I do remember Sebhat very well (he was smiling mischievously, at my disbelief), chiding me for granting importance to the death of demonstrators in the street, after the 2005 election. ‘Nothing at all will happen, it will settle down very quickly—Meles knows very well that if you give enough rope to an Ethiopian, he will hang himself!’

I may have remembered upon this occasion that Sehbat was a Tigrayan, and that he harked, like Prime minister Meles, from the city of Adwa, and that it was quite natural, after all, to close ranks between people of the same village. But I ended up realizing, much later, that the sentence that had shocked me so much was not so much Machiavellian, but simply a form of realism, of Abyssinian realpolitik. The writer Senedu Abebe, present that day, created a diversion, with a hybrid qene of her conception: ‘Do you know’, she asked us, ‘what we call globalization in Ethiopia?— Gedelisation!’ Senedu answered herself, without giving us time to think, giggling, and forging a new word for the occasion, by interweaving the English word globalization with the root of the verb ‘to kill’ in Amharic ግደል (gedel). I still remember Senedu’s jaundiced laughter that day—it was the colour of gold, the colour of wax.

 

Sebhat Guebre Egziabher was moonlighting in his old days as a translator from French into Amharic, and one of the last times we saw each other was in the office I occupied at Shama publishing. We fell out afterwards, due to a minor misunderstanding. The old man of Ethiopian letters certainly had a knack for provocation. I took my friend, Solomon Demeke, one afternoon, to chew qat with him (Solomon would later be best man at my wedding, together with Sammy Asfaw). Their conversation went like this:

Sebhat: Do you speak French?
Solomon: No.
Sebhat: Then you are not civilised. (End of the conversation for the day)

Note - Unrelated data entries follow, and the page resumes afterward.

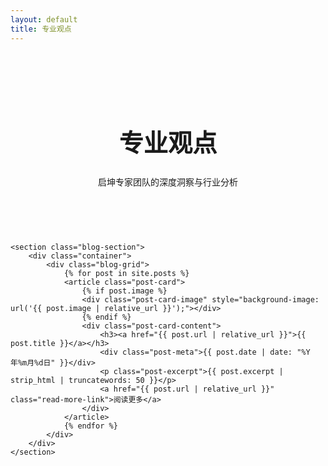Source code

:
 ```yaml
---
layout: default
title: 专业观点
---
```


<style>
    /* --- 专业观点页面的样式 --- */
.page-header {
    background: var(--dark-color);
    color: var(--light-color);
    text-align: center;
    padding: 60px 20px;
}
.page-header h1 {
    color: var(--light-color);
    font-size: 2.8em;
}
.blog-section {
    padding: 60px 0;
}
.blog-grid {
    display: grid;
    /* Use repeat(auto-fit, ...) for a responsive grid with consistent width */
    grid-template-columns: repeat(auto-fit, minmax(320px, 1fr));
    gap: 30px;
}
.post-card {
    background: #fff;
    border-radius: 8px;
    box-shadow: 0 4px 15px rgba(0,0,0,0.08);
    overflow: hidden;
    display: flex;
    flex-direction: column;
    /* Set a fixed height for all cards for consistency */
    height: 400px;
}
.post-card-image {
    height: 200px;
    background-size: cover;
    background-position: center;
}
.post-card-content {
    padding: 25px;
    flex-grow: 1;
    display: flex;
    flex-direction: column;
}
.post-meta {
    color: #888;
    font-size: 0.9em;
    margin-bottom: 10px;
}
.post-card h3 {
    margin-top: 0;
    margin-bottom: 15px;
}
.post-card h3 a {
    text-decoration: none;
    color: var(--dark-color);
    font-size: 1.3em;
}
.post-card h3 a:hover {
    color: var(--primary-color);
}
.post-excerpt {
    color: #555;
    flex-grow: 1;
    margin-bottom: 20px;
    display: -webkit-box;
    /* This will truncate the text to fit within the card height */
    -webkit-line-clamp: 5;
    -webkit-box-orient: vertical;
    overflow: hidden;
    text-overflow: ellipsis;
}
.read-more-link {
    text-decoration: none;
    color: var(--primary-color);
    font-weight: bold;
    align-self: flex-start;
}
/* --- 响应式适配 --- */
@media (max-width: 768px) {
    .page-header { padding: 40px 20px; }
    .page-header h1 { font-size: 2.2em; }
    .blog-grid { grid-template-columns: 1fr; }
    .post-card { height: auto; } /* Auto height on mobile for better readability */
}
</style>

<main>
    <div class="page-header">
        <div class="container">
            <h1>专业观点</h1>
            <p>启坤专家团队的深度洞察与行业分析</p>
        </div>
    </div>

    <section class="blog-section">
        <div class="container">
            <div class="blog-grid">
                {% for post in site.posts %}
                <article class="post-card">
                    {% if post.image %}
                    <div class="post-card-image" style="background-image: url('{{ post.image | relative_url }}');"></div>
                    {% endif %}
                    <div class="post-card-content">
                        <h3><a href="{{ post.url | relative_url }}">{{ post.title }}</a></h3>
                        <div class="post-meta">{{ post.date | date: "%Y年%m月%d日" }}</div>
                        <p class="post-excerpt">{{ post.excerpt | strip_html | truncatewords: 50 }}</p>
                        <a href="{{ post.url | relative_url }}" class="read-more-link">阅读更多</a>
                    </div>
                </article>
                {% endfor %}
            </div>
        </div>
    </section>
</main>
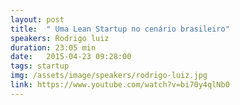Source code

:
 ```yaml
---
layout: post
title:  " Uma Lean Startup no cenário brasileiro"
speakers: Rodrigo luiz
duration: 23:05 min
date:   2015-04-23 09:28:00
tags: startup
img: /assets/image/speakers/rodrigo-luiz.jpg
link: https://www.youtube.com/watch?v=bi70y4qlNb0
---
```

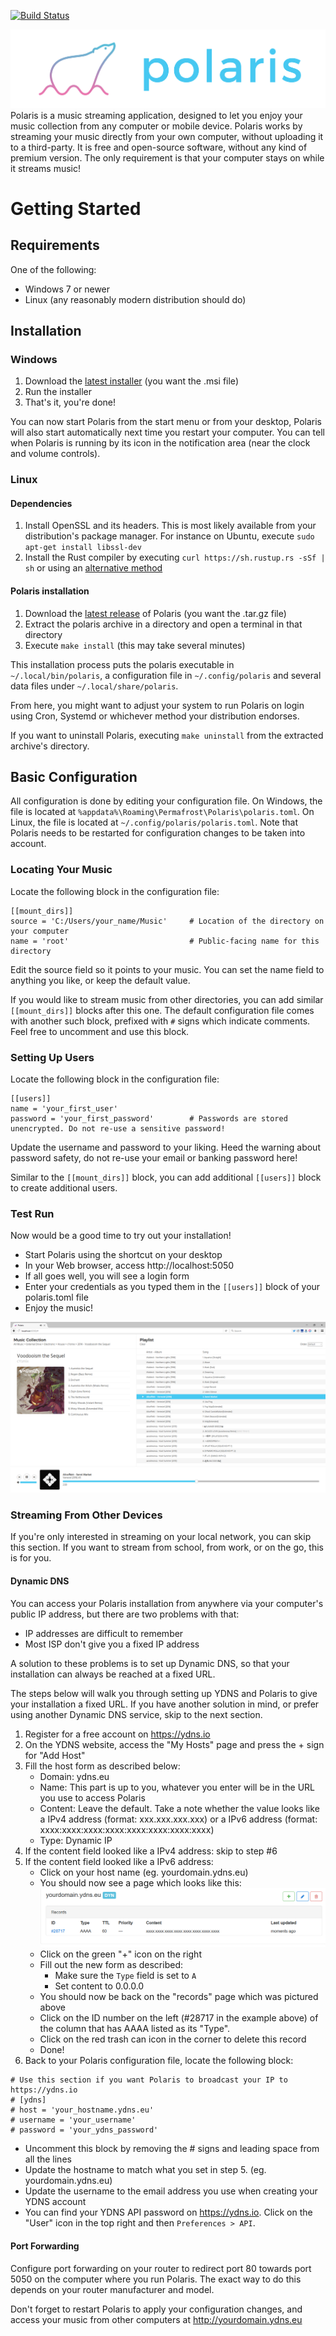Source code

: [![Build Status](https://travis-ci.org/agersant/polaris.svg?branch=master)](https://travis-ci.org/agersant/polaris)

<img src="res/readme/logo.png?raw=true"/>
Polaris is a music streaming application, designed to let you enjoy your music collection from any computer or mobile device. Polaris works by streaming your music directly from your own computer, without uploading it to a third-party. It is free and open-source software, without any kind of premium version. The only requirement is that your computer stays on while it streams music!

# Getting Started

## Requirements

One of the following:
- Windows 7 or newer
- Linux (any reasonably modern distribution should do)

## Installation

### Windows
1. Download the [latest installer](https://github.com/agersant/polaris/releases/latest) (you want the .msi file)
2. Run the installer
3. That's it, you're done!

You can now start Polaris from the start menu or from your desktop, Polaris will also start automatically next time you restart your computer. You can tell when Polaris is running by its icon in the notification area (near the clock and volume controls).

### Linux

#### Dependencies

1. Install OpenSSL and its headers. This is most likely available from your distribution's package manager. For instance on Ubuntu, execute `sudo apt-get install libssl-dev`
2. Install the Rust compiler by executing `curl https://sh.rustup.rs -sSf | sh` or using an [alternative method](https://www.rust-lang.org/en-US/install.html)

#### Polaris installation
1. Download the [latest release]((https://github.com/agersant/polaris/releases/latest)) of Polaris (you want the .tar.gz file)
2. Extract the polaris archive in a directory and open a terminal in that directory
3. Execute `make install` (this may take several minutes)

This installation process puts the polaris executable in `~/.local/bin/polaris`, a configuration file in `~/.config/polaris` and several data files under `~/.local/share/polaris`.

From here, you might want to adjust your system to run Polaris on login using Cron, Systemd or whichever method your distribution endorses.

If you want to uninstall Polaris, executing `make uninstall` from the extracted archive's directory.

## Basic Configuration

All configuration is done by editing your configuration file. On Windows, the file is located at `%appdata%\Roaming\Permafrost\Polaris\polaris.toml`. On Linux, the file is located at `~/.config/polaris/polaris.toml`. Note that Polaris needs to be restarted for configuration changes to be taken into account.

### Locating Your Music

Locate the following block in the configuration file:

```
[[mount_dirs]]
source = 'C:/Users/your_name/Music'		# Location of the directory on your computer
name = 'root'							# Public-facing name for this directory
```

Edit the source field so it points to your music. You can set the name field to anything you like, or keep the default value.

If you would like to stream music from other directories, you can add similar `[[mount_dirs]]` blocks after this one. The default configuration file comes with another such block, prefixed with `#` signs which indicate comments. Feel free to uncomment and use this block.

### Setting Up Users

Locate the following block in the configuration file:

```
[[users]]
name = 'your_first_user'
password = 'your_first_password'		# Passwords are stored unencrypted. Do not re-use a sensitive password!
```

Update the username and password to your liking. Heed the warning about password safety, do not re-use your email or banking password here! 

Similar to the `[[mount_dirs]]` block, you can add additional `[[users]]` block to create additional users.

### Test Run

Now would be a good time to try out your installation!

- Start Polaris using the shortcut on your desktop
- In your Web browser, access http://localhost:5050
- If all goes well, you will see a login form
- Enter your credentials as you typed them in the `[[users]]` block of your polaris.toml file
- Enjoy the music!

![Polaris Web UI](res/readme/web_ui.png?raw=true "Polaris Web UI")

### Streaming From Other Devices

If you're only interested in streaming on your local network, you can skip this section. If you want to stream from school, from work, or on the go, this is for you.

#### Dynamic DNS

You can access your Polaris installation from anywhere via your computer's public IP address, but there are two problems with that:
- IP addresses are difficult to remember
- Most ISP don't give you a fixed IP address

A solution to these problems is to set up Dynamic DNS, so that your installation can always be reached at a fixed URL.

The steps below will walk you through setting up YDNS and Polaris to give your installation a fixed URL. If you have another solution in mind, or prefer using another Dynamic DNS service, skip to the next section. 

1. Register for a free account on https://ydns.io
2. On the YDNS website, access the "My Hosts" page and press the + sign for "Add Host"
3. Fill the host form as described below:
	- Domain: ydns.eu
	- Name: This part is up to you, whatever you enter will be in the URL you use to access Polaris
	- Content: Leave the default. Take a note whether the value looks like a IPv4 address (format: xxx.xxx.xxx.xxx) or a IPv6 address (format: xxxx:xxxx:xxxx:xxxx:xxxx:xxxx:xxxx:xxxx)
	- Type: Dynamic IP
4. If the content field looked like a IPv4 address:	skip to step #6
5. If the content field looked like a IPv6 address:
	- Click on your host name (eg. yourdomain.ydns.eu)
    - You should now see a page which looks like this:
	![YDNS Records](res/readme/ydns_records.png?raw=true "YDNS Records")
	- Click on the green "+" icon on the right 
	- Fill out the new form as described:
		- Make sure the `Type` field is set to `A`
		- Set content to 0.0.0.0
	- You should now be back on the "records" page which was pictured above
	- Click on the ID number on the left (#28717 in the example above) of the column that has AAAA listed as its "Type".
	- Click on the red trash can icon in the corner to delete this record
	- Done!
6. Back to your Polaris configuration file, locate the following block:
```
# Use this section if you want Polaris to broadcast your IP to https://ydns.io 
# [ydns]
# host = 'your_hostname.ydns.eu'
# username = 'your_username'
# password = 'your_ydns_password'
```
- Uncomment this block by removing the # signs and leading space from all the lines
- Update the hostname to match what you set in step 5. (eg. yourdomain.ydns.eu)
- Update the username to the email address you use when creating your YDNS account
- You can find your YDNS API password on https://ydns.io. Click on the "User" icon in the top right and then `Preferences > API`.

#### Port Forwarding
Configure port forwarding on your router to redirect port 80 towards port 5050 on the computer where you run Polaris. The exact way to do this depends on your router manufacturer and model.

Don't forget to restart Polaris to apply your configuration changes, and access your music from other computers at http://yourdomain.ydns.eu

Oh, well. Back then, we were still on speaking terms and Sebhat would come every day to my Shama office, to advance his Amharic translation of Raymond Queneau’s Zazie dans le métro at Shama’s. At that time, I was making the corrections to the memoirs of Taffara Deguefe, the former central banker of Haile Selassie (and of Mengistu, for a short time, before being imprisoned for many years by the latter). Ato Taffara’s ‘Minutes of an Ethiopian Century’ is a detailed account of much of the Ethiopian 20th century, told from the viewpoint of a prominent witness. I remember in particular a scene in which Taffara, at the time a young bureaucrat wet around the ears, submits a report on demography, in which he demonstrated (with figures to back it up), that Ethiopia would ultimately go over a cliff with its rapid demographic growth (the zealous young man was promptly told to file away his report). Lost in my corrections of Ato Taffara’s manuscript, I had completely forgotten Sebhat when I heard a more regular breath in my back. The great writer was taking his nap, lying on the floor. Sebhat Guebre Egziabher kept this habit until the end of our collaboration, doing his two or three daily sheets, followed by an invigorating snooze, before leaving for his daily qat sessions. Although ultimately we did not see eye to eye, I retained my fondness for Sebhat till the end.